UMass Amherst bills visiting researchers for each run of the machines to help offset the costs of investing in such specialized equipment.
 
The WISSARD team’s work, supported by the National Science Foundation (NSF), will help scientists piece together a picture of past climate on the Antarctic continent, where ice sheets are known to have retreated at least once, and perhaps more often. Scherer says he and his colleagues will try to determine the age of sediments and microfossils detected in their core samples as evidence for when the west Antarctic ice sheet last retreated and how many times this may have occurred. This exploration of past environmental conditions may also help to determine how likely a future retreat might be.
 
Other members of the WISSARD research team are Scherer’s co-leader, professor Ross Powell, with geology doctoral student Tim Hodson of NIU; Slawek Tulaczyk, professor of earth science at the University of California, Santa Cruz, and environmental studies researcher Stefanie Brachfeld of Montclair State University, New Jersey.

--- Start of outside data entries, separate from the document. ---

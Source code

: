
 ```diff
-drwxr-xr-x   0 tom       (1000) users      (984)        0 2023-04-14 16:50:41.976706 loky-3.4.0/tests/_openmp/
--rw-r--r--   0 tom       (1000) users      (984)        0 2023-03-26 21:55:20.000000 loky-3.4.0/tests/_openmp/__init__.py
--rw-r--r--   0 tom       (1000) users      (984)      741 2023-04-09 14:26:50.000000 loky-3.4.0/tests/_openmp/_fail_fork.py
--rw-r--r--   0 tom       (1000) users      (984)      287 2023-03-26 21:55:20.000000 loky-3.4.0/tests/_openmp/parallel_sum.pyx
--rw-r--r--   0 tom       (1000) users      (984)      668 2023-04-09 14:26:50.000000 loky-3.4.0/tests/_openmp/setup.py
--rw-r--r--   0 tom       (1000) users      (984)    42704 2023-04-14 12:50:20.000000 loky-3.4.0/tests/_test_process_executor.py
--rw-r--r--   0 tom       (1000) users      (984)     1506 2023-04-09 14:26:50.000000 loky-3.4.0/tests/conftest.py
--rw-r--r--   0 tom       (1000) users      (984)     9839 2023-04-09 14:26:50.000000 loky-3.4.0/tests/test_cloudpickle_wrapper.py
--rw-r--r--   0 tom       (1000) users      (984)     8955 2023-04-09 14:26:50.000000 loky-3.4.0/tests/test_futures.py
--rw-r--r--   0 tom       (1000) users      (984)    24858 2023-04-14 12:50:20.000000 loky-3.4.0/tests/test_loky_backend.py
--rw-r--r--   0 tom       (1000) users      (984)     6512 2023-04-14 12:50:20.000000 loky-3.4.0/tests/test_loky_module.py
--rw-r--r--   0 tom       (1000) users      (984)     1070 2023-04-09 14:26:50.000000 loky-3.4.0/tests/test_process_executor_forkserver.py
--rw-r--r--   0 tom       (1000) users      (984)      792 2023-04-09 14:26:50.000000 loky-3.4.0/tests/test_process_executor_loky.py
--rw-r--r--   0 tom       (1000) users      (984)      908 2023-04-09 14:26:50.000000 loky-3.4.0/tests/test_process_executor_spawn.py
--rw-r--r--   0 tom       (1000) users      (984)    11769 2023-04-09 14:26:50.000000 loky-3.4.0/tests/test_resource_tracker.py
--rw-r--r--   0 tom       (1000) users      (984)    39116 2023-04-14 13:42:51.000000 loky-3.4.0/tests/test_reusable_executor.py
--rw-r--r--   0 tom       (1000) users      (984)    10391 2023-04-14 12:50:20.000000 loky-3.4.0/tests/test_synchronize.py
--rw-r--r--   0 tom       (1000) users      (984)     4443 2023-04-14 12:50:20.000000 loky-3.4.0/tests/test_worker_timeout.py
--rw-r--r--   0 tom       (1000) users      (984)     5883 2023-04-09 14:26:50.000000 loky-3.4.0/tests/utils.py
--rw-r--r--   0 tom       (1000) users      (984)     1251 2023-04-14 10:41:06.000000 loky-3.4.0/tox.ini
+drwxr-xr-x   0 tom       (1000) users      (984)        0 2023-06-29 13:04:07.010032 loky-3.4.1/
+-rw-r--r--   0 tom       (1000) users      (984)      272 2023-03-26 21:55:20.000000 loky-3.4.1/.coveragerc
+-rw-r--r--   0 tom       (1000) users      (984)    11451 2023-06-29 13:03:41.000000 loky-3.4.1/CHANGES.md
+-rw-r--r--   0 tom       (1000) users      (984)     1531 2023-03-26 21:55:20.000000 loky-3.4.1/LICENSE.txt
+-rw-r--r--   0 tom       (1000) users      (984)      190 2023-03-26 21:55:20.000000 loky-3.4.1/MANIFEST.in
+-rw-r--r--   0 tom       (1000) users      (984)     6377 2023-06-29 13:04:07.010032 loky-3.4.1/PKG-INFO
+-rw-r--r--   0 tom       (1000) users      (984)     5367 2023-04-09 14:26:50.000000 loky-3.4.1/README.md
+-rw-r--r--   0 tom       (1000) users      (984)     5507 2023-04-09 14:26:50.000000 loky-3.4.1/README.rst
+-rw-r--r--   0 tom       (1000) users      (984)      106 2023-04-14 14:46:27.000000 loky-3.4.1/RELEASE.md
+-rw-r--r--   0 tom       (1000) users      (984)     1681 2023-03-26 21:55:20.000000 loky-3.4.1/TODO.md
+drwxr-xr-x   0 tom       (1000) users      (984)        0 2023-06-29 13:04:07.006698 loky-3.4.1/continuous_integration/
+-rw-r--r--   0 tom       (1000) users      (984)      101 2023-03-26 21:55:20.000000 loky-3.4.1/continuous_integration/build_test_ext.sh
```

They were in Amherst from June 10 to 13 overseeing the first analyses of cores they collected between November 2012 and February 2013, Antarctic summer, from subglacial Lake Whillans.
 
The team used a three-inch-diameter hose mounted on a huge crane that delivered hot filtered water and steam to bore a hole through 2,600 feet of ice to reach the lake. Employing three different coring methods, they obtained a total of about 3 meters (10 feet) of sediment samples. One method samples about one-half meter of material at the interface between bedrock and the ice sheet above it. The scientists hope data from this zone will help answer one of the major geoscience questions of recent decades: Whether the ice sheet is frozen solid to bedrock or whether it is “floating” on a layer of slushy mud and liquid water. The answer should offer a clue as to how easily the ice sheet can be dislodged as forces related to climate change, for example, begin to take effect.
 
A second method called the piston-core is designed to sample the sediments at medium depths up to about 2 meters (6.5 feet) and the third, called a percussion core, penetrates the deepest into sediments, up to 5 meters. They accomplished all this with “clean access,” says Scherer, that is without contaminating the lakes with bacteria or other microorganisms from the surface. “It’s like visiting another planet. You don’t want to introduce any foreign material into this pristine environment. Not only because it might cause damage, but also because it could compromise our investigation, one part of which is to find what kind of microbial life thrives in these lakes today.” 
 
Powell and Brigham-Grette are part of a team that have co-led the NSF’s Research Experience for Undergraduates program on tidewater glaciers and lakes on Spitsbergen in the Svalbard archipelago of Norway for the past 10 years.
 
 
Photo: Visiting geoscientist Ross Powell, left, and Reed Scherer, right, of Northern Illinois University, with Geosciences graduate student Jeremy Wei, center, position one of their Antarctic subglacial lake sediment cores in preparation for cutting. Half of each core is used for research and half will be catalogued at the Antarctic Marine Geology Research Repository at Florida State University.